CourtU.S. District Court — District of Colorado

Creamer & Creamer, by Nathan H. Creamer and George Louis Creamer, Denver, Colo., for plaintiffs.

Frederick T. Henry, City Atty., and William T. Eckhart, Asst. City Atty., Colorado Springs, Colo., Winner, Berge, Martin & Clark, by Fred M. Winner, and Howard M. Kirshbaum, Denver, Colo., for defendants.

Kenneth G. Bueche, Gen. Counsel for Colorado Municipal League, Boulder, Colo., amicus curiae.

Before HILL, Circuit Judge and KERR and DOYLE, District Judges.

MEMORANDUM OPINION AND ORDER

WILLIAM E. DOYLE, District Judge.

This action is brought by a group of 277 registered voters and property owners living in an area commonly known as Cragmor, an unincorporated community adjacent to the city of Colorado Springs, Colorado, to enjoin a proposed annexation of Cragmor to Colorado Springs. Plaintiffs seek to have the Colorado Annexation Act of 1965 declared unconstitutional. Jurisdiction of the suit is predicated upon 28 U.S.C. § 1331 and 28 U.S.C. § 1343. Since the constitutionality of a state statute of statewide application is involved, a three-judge court has been convened pursuant to 28 U.S.C. § 2281.

The material facts in this controversy are not in dispute.
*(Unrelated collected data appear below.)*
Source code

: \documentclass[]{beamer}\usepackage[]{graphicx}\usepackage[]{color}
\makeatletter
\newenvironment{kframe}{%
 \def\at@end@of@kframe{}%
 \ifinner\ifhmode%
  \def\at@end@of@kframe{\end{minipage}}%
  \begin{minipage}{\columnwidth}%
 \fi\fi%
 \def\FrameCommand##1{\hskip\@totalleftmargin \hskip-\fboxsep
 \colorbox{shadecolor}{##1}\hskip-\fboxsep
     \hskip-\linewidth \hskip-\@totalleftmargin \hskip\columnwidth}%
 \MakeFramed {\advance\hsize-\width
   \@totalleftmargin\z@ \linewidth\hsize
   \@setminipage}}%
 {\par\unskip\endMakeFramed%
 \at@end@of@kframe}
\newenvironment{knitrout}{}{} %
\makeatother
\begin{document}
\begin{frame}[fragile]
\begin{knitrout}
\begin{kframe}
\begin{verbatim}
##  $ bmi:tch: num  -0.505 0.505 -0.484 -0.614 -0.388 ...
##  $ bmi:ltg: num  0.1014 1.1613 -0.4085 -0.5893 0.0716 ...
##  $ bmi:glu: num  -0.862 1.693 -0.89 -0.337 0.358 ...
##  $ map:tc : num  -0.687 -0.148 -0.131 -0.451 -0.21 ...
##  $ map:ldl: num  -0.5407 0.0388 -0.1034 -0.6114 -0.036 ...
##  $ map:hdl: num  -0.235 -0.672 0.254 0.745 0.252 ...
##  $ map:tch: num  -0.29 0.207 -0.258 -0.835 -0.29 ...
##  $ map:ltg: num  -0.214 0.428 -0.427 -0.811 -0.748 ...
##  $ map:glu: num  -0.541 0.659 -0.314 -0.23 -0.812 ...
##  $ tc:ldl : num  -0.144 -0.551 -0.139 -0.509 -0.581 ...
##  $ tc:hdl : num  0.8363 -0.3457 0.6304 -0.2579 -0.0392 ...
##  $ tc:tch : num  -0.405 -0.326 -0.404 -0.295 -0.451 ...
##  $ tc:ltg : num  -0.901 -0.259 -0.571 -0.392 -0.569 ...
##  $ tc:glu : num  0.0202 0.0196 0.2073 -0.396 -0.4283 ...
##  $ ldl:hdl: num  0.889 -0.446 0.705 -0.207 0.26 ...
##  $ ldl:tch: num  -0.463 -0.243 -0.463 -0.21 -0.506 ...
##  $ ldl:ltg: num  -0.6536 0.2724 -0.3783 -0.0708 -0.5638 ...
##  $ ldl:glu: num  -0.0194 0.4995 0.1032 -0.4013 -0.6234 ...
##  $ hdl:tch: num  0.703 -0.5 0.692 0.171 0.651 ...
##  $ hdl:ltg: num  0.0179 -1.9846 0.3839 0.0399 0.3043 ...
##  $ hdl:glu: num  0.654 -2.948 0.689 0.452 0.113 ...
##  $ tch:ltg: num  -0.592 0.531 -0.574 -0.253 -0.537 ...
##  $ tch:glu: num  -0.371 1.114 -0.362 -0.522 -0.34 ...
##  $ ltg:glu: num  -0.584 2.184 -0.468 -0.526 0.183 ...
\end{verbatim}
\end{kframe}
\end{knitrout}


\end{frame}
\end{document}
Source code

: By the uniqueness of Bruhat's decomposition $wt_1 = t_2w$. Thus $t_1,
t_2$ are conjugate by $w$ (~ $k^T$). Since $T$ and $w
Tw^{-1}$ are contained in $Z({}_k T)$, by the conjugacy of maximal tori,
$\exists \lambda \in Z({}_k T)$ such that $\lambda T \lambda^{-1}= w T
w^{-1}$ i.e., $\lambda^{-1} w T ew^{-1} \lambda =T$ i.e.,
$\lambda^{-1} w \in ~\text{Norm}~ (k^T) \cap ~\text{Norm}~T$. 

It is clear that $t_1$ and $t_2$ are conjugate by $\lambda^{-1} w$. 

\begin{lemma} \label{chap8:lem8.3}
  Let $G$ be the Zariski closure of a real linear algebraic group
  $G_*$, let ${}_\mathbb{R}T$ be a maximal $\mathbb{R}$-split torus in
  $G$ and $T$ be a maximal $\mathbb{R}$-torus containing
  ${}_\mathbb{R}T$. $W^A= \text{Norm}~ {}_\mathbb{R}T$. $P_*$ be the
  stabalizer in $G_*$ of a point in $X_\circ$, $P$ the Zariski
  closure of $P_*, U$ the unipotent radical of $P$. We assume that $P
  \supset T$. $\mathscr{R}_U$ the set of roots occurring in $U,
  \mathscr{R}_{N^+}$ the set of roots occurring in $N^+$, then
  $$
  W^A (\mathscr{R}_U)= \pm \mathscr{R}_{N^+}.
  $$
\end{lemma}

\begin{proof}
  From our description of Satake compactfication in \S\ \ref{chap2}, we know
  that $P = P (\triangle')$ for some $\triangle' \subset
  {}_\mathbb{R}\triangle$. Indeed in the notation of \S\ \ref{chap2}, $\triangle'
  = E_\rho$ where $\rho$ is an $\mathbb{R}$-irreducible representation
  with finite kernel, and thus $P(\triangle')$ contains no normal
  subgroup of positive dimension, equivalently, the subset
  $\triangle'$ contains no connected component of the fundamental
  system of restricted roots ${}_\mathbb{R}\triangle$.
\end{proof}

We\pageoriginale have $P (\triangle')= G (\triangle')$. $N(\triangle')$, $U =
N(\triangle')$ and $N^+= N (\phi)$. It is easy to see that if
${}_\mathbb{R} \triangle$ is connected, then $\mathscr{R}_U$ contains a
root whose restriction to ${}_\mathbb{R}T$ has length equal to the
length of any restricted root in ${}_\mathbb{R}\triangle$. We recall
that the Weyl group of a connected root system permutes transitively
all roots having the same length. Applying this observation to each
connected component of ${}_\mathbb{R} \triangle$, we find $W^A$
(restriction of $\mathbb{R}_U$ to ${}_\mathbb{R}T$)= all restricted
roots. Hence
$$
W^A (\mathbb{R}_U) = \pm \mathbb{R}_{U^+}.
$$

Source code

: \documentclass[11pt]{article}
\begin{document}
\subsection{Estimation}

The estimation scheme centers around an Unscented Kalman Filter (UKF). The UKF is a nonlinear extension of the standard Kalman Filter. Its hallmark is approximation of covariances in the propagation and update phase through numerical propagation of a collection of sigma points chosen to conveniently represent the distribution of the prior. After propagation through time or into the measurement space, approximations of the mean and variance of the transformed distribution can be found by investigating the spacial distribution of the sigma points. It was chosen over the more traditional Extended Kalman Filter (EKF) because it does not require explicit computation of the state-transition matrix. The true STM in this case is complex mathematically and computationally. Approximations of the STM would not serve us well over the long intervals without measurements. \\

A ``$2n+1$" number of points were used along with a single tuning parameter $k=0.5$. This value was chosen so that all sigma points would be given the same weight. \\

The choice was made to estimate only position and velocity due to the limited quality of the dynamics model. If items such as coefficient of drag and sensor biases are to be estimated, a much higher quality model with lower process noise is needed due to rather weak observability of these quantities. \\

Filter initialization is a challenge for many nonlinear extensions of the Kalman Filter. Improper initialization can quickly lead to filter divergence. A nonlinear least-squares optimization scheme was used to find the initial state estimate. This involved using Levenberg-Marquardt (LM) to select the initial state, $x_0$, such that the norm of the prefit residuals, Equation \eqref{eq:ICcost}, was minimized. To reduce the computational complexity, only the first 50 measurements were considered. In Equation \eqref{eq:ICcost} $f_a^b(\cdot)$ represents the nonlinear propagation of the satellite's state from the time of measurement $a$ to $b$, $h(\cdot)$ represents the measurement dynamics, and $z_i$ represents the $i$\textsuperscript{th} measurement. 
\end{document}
In 1965, the Colorado legislature enacted a comprehensive annexation law, C.R.S.1963, 139-21-1, et seq. (as amended). This statute establishes two different procedures for effectuating an annexation of unincorporated area by an adjacent municipality. Under the first of these, which may be used only when the area to be annexed has at least one-sixth and not to exceed two-thirds of its perimeter contiguous with the municipality, annexation may be initiated in one of two ways: (1) by a petition signed by a specified number of qualified electors in the territory to be annexed requesting that an annexation election be held in the said area; or (2) by a petition signed by the landowners of more than fifty percent of the territory to be annexed. If the annexation is initiated by a landowners' petition, persons who are qualified electors in the area to be annexed may cause an election to be held by submitting a proper petition.
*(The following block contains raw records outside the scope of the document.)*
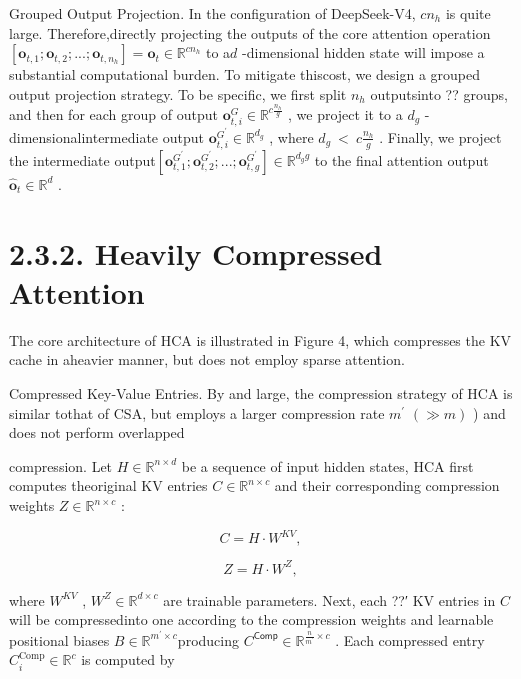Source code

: \documentclass[
  10
]{article}
\begin{document}
Grouped Output Projection. In the configuration of DeepSeek-V4,
\(c n _ { h }\) is quite large. Therefore,directly projecting the
outputs of the core attention operation
\(\left[ \mathbf { o } _ { t , 1 } ; \mathbf { o } _ { t , 2 } ; . . . ; \mathbf { o } _ { t , n _ { h } } \right] = \mathbf { o } _ { t } \in \mathbb { R } ^ { c n _ { h } }\)
to a\(d\) -dimensional hidden state will impose a substantial
computational burden. To mitigate thiscost, we design a grouped output
projection strategy. To be specific, we first split \(n _ { h }\)
outputsinto ?? groups, and then for each group of output
\({ \mathbf o } _ { t , i } ^ { G } \in \mathbb { R } ^ { c \frac { n _ { h } } { g } }\)
, we project it to a \(d _ { g }\) -dimensionalintermediate output
\({ \mathbf o } _ { t , i } ^ { G ^ { \prime } } \in \mathbb { R } ^ { d _ { g } }\)
, where \(d _ { g } \ < \ c \frac { n _ { h } } { g }\) . Finally, we
project the intermediate
output\([ \mathbf { o } _ { t , 1 } ^ { G ^ { \prime } } ; \mathbf { o } _ { t , 2 } ^ { G ^ { \prime } } ; . . . ; \mathbf { o } _ { t , g } ^ { G ^ { \prime } } ] \in \mathbb { R } ^ { d _ { g } g }\)
to the final attention output
\(\hat { \mathbf { o } } _ { t } \in \mathbb { R } ^ { d }\) .

\section{2.3.2. Heavily Compressed
Attention}\label{heavily-compressed-attention}

The core architecture of HCA is illustrated in Figure 4, which
compresses the KV cache in aheavier manner, but does not employ sparse
attention.

Compressed Key-Value Entries. By and large, the compression strategy of
HCA is similar tothat of CSA, but employs a larger compression rate
\(m ^ { \prime }\) \(( \gg m )\) ) and does not perform overlapped

compression. Let \(H \in \mathbb { R } ^ { n \times d }\) be a sequence
of input hidden states, HCA first computes theoriginal KV entries
\(C \in \mathbb { R } ^ { n \times c }\) and their corresponding
compression weights \(Z \in \mathbb { R } ^ { n \times c }\) :

\[
C = H \cdot W ^ {K V}, \tag {20}
\]

\[
Z = H \cdot W ^ {Z}, \tag {21}
\]

where \(W ^ { K V }\) , \(W ^ { Z } \in \mathbb { R } ^ { d \times c }\)
are trainable parameters. Next, each ??′ KV entries in \(C\) will be
compressedinto one according to the compression weights and learnable
positional biases
\(B \in \mathbb { R } ^ { m ^ { \prime } \times c }\)producing
\(C ^ { \mathsf { C o m p } } \in \mathbb { R } ^ { \frac { n } { m ^ { \prime } } \times c }\)
. Each compressed entry
\(C _ { i } ^ { \mathrm { C o m p } } \in \mathbb { R } ^ { c }\) is
computed by
\end{document}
Under the second procedure, which is limited to a situation in which the area to be annexed has over two-thirds contiguity with the municipality, annexation is initiated by a petition of landowners of more than fifty percent of the territory to be annexed or by resolution of the city council of the annexing municipality. In this situation no election is permitted and no right to vote is provided. If the landowners of more than fifty percent of the territory to be annexed petition for annexation, the city must annex the area. The city, after notice and hearing, may adopt a resolution unilaterally annexing the contiguous area without any participation by those living in such an area.

The two sections of land which together make up Cragmor — North Colorado Springs Additions Numbers 1 and 2 — encompass a large territory about one-tenth the size of the present city of Colorado Springs. North Colorado Springs Addition Number 1 includes some 3,200 acres of land, while North Colorado Springs Addition Number 2 includes approximately 700 acres. The number of people involved is said to be 2,000, and we are also told that 86 percent of the population oppose it.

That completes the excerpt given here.